What to produce: Among the lines below, return each one that contains the word "something".

--*--

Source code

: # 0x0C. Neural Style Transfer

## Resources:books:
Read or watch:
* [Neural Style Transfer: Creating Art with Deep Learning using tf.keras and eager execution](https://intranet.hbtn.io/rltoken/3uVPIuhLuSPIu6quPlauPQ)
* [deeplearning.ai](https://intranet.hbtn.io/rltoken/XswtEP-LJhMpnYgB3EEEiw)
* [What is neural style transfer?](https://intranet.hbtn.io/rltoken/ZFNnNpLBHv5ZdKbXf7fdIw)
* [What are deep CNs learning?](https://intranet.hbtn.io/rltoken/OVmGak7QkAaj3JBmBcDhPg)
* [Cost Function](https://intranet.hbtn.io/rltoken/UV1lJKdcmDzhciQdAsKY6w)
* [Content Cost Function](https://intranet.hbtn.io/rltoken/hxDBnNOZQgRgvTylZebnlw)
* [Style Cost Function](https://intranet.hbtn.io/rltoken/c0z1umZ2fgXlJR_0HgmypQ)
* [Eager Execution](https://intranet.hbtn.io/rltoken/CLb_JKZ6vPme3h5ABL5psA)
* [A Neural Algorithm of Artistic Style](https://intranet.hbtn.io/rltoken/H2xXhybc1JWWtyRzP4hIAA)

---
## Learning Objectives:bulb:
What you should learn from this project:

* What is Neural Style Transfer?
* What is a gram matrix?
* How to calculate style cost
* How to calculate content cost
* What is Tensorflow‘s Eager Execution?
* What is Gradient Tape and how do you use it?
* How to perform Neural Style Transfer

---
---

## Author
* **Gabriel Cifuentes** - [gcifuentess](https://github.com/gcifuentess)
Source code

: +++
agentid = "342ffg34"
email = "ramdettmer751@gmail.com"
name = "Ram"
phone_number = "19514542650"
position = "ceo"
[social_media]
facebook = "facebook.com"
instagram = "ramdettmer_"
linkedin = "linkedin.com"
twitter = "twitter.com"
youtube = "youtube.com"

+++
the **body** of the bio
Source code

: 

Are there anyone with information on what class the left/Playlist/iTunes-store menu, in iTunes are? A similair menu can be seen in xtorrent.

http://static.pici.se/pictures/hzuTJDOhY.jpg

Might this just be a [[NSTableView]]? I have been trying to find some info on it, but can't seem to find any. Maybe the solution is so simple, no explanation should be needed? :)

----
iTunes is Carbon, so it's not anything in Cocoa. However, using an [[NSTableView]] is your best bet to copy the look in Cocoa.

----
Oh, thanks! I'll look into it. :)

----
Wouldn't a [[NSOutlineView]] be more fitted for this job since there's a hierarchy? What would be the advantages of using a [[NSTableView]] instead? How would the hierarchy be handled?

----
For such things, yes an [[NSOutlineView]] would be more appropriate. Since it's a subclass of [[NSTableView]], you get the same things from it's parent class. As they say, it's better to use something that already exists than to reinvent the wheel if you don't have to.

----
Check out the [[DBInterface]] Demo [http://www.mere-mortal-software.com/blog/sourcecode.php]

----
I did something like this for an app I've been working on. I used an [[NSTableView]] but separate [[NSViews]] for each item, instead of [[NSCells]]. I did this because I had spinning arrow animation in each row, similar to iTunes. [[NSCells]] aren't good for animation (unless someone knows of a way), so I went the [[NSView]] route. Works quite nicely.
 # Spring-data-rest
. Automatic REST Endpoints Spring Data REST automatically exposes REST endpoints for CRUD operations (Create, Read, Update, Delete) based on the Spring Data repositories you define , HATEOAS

--*--

Reply to the exercise:
For such things, yes an [[NSOutlineView]] would be more appropriate. Since it's a subclass of [[NSTableView]], you get the same things from it's parent class. As they say, it's better to use something that already exists than to reinvent the wheel if you don't have to.
I did something like this for an app I've been working on. I used an [[NSTableView]] but separate [[NSViews]] for each item, instead of [[NSCells]]. I did this because I had spinning arrow animation in each row, similar to iTunes. [[NSCells]] aren't good for animation (unless someone knows of a way), so I went the [[NSView]] route. Works quite nicely.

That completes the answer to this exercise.